# Aim of the exercise:
With the pictures left out, restate exactly the part below that opens with the line containing "Plik test.txt zostanie usunięty po" and closes with the line containing "<p>All my blogging".

Dataset START

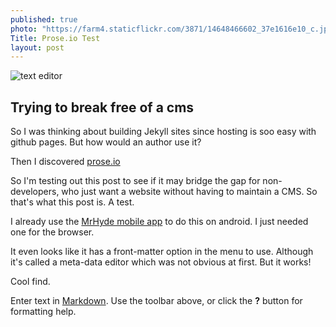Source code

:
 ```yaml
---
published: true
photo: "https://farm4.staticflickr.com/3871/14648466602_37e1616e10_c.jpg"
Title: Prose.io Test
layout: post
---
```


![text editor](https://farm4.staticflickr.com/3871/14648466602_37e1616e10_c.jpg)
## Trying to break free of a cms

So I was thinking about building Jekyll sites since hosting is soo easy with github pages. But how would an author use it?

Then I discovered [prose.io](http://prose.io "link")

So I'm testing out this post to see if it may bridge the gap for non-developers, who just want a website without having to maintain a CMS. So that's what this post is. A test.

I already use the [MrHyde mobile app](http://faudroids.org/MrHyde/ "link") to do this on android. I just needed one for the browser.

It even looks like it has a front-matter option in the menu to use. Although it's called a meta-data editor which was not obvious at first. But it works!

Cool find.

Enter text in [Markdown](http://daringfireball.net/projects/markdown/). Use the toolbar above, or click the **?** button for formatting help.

Dataset END
Dataset START

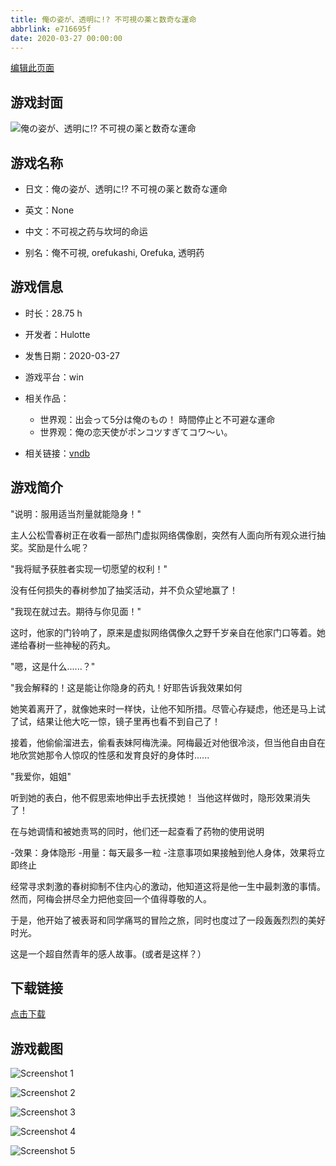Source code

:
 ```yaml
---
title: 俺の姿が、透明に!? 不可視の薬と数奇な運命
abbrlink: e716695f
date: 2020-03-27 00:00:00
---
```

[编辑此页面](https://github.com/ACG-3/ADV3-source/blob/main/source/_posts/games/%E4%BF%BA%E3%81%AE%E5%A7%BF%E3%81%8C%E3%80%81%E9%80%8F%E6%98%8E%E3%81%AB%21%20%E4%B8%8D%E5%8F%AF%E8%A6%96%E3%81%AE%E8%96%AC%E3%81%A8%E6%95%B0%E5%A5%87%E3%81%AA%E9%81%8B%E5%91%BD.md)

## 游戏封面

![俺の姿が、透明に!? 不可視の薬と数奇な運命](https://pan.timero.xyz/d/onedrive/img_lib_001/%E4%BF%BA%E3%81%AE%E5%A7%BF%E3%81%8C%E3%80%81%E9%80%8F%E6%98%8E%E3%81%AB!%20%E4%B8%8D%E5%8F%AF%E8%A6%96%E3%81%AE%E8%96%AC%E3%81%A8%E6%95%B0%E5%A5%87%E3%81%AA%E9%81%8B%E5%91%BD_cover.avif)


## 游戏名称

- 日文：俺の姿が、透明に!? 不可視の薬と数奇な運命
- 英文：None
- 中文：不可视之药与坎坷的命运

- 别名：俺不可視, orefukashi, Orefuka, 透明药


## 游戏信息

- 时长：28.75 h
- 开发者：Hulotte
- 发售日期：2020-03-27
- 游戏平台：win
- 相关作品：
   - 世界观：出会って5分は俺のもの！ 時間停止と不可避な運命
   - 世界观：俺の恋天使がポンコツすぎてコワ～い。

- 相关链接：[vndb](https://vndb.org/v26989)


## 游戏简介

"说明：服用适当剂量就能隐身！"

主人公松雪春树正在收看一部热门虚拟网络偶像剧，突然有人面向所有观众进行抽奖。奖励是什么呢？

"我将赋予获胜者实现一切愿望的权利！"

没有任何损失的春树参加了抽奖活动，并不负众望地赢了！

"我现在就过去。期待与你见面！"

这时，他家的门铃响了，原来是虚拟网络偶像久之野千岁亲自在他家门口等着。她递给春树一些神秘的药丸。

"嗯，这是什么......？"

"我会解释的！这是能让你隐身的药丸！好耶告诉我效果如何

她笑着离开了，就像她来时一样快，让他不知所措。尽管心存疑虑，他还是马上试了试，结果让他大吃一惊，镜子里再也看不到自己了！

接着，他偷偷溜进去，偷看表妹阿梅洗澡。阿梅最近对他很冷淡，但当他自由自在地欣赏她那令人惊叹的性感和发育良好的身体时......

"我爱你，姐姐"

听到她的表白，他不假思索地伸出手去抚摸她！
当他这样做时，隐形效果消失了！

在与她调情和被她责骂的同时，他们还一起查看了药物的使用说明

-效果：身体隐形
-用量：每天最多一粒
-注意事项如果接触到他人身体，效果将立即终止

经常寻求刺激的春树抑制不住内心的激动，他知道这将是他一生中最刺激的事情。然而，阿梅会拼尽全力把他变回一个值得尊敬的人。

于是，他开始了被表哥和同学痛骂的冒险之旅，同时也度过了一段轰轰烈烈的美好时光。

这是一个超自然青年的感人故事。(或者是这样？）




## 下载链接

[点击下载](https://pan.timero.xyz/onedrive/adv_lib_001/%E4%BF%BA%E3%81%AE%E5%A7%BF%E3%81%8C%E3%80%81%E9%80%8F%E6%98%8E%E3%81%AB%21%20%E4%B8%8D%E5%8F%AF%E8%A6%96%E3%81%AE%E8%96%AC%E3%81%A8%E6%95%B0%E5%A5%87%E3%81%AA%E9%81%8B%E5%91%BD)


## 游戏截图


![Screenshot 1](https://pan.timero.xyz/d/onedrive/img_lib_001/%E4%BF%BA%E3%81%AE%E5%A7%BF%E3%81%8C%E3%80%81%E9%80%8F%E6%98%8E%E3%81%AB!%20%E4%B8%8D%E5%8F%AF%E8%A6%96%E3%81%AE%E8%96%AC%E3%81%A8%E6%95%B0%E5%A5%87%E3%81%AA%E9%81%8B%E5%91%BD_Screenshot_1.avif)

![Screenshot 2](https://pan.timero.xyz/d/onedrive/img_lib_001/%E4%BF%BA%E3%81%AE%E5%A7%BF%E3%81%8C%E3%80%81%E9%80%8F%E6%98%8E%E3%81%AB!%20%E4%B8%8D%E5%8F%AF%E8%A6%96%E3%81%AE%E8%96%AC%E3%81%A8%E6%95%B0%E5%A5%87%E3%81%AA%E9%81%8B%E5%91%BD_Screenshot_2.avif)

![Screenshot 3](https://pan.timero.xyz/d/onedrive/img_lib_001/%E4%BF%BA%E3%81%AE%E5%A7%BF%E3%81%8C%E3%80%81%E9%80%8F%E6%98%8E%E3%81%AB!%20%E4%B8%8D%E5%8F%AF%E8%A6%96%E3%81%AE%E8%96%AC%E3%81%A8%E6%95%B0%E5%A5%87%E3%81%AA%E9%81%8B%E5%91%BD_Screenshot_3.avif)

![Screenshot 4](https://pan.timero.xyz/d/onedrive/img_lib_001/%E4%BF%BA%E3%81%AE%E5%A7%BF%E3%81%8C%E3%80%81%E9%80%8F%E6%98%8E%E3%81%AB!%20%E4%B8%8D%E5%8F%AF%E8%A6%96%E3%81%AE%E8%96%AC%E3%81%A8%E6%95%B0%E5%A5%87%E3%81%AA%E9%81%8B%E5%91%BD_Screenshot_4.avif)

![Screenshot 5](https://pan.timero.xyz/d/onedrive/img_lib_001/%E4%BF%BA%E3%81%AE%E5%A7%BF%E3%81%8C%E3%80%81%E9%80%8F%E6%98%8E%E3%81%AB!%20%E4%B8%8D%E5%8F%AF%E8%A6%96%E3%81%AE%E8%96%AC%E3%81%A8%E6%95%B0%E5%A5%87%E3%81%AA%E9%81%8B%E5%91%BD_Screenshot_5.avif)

Dataset END
Dataset START

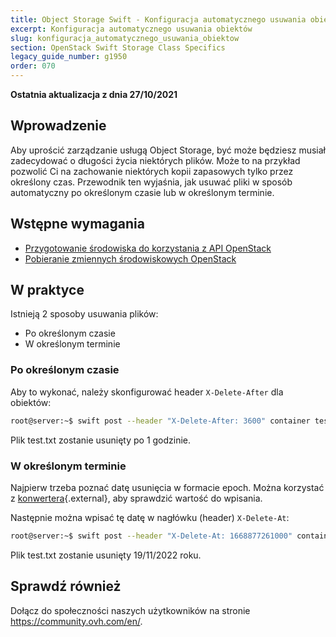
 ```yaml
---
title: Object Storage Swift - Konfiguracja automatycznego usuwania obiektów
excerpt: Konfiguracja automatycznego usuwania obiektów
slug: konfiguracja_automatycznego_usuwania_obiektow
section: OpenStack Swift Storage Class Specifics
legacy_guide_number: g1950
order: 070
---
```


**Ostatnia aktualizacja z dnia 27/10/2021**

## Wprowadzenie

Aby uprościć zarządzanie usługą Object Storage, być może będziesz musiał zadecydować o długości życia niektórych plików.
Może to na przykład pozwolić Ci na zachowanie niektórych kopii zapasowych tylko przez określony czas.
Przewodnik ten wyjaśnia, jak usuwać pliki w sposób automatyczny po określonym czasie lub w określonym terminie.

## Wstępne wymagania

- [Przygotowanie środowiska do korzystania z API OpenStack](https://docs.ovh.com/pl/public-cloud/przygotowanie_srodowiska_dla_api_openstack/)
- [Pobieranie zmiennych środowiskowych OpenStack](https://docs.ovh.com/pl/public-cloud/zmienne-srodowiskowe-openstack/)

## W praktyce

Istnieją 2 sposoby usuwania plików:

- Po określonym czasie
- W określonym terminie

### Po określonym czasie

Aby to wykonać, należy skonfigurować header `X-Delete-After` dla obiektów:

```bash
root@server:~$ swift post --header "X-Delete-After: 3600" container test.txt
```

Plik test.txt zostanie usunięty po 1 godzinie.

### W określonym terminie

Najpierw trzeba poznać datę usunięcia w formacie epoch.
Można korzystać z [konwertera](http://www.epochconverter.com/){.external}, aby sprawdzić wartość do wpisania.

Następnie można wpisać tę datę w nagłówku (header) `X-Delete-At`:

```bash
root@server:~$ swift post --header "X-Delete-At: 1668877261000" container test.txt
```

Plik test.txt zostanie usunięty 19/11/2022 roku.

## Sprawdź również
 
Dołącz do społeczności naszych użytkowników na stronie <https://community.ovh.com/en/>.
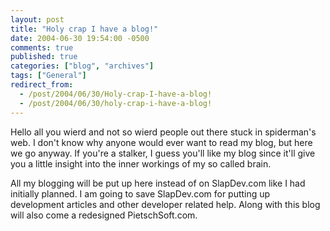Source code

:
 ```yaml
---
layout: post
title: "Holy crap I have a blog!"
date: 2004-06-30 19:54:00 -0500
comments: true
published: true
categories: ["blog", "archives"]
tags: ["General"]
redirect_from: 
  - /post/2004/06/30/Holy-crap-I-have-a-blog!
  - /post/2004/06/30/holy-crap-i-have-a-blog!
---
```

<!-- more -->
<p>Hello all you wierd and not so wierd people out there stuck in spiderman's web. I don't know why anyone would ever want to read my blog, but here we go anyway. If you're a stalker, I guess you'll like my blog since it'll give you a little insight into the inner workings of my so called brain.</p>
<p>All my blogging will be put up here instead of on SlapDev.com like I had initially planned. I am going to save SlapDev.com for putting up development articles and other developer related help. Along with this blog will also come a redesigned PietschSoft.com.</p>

Dataset END

# Reply to the task:
Plik test.txt zostanie usunięty po 1 godzinie.

### W określonym terminie

Najpierw trzeba poznać datę usunięcia w formacie epoch.
Można korzystać z [konwertera](http://www.epochconverter.com/){.external}, aby sprawdzić wartość do wpisania.

Następnie można wpisać tę datę w nagłówku (header) `X-Delete-At`:

```bash
root@server:~$ swift post --header "X-Delete-At: 1668877261000" container test.txt
```

Plik test.txt zostanie usunięty 19/11/2022 roku.

## Sprawdź również
 
Dołącz do społeczności naszych użytkowników na stronie <https://community.ovh.com/en/>.
Source code

:
 ```yaml
---
layout: post
title: "Holy crap I have a blog!"
date: 2004-06-30 19:54:00 -0500
comments: true
published: true
categories: ["blog", "archives"]
tags: ["General"]
redirect_from: 
  - /post/2004/06/30/Holy-crap-I-have-a-blog!
  - /post/2004/06/30/holy-crap-i-have-a-blog!
---
```

<!-- more -->
<p>Hello all you wierd and not so wierd people out there stuck in spiderman's web. I don't know why anyone would ever want to read my blog, but here we go anyway. If you're a stalker, I guess you'll like my blog since it'll give you a little insight into the inner workings of my so called brain.</p>
<p>All my blogging will be put up here instead of on SlapDev.com like I had initially planned. I am going to save SlapDev.com for putting up development articles and other developer related help. Along with this blog will also come a redesigned PietschSoft.com.</p>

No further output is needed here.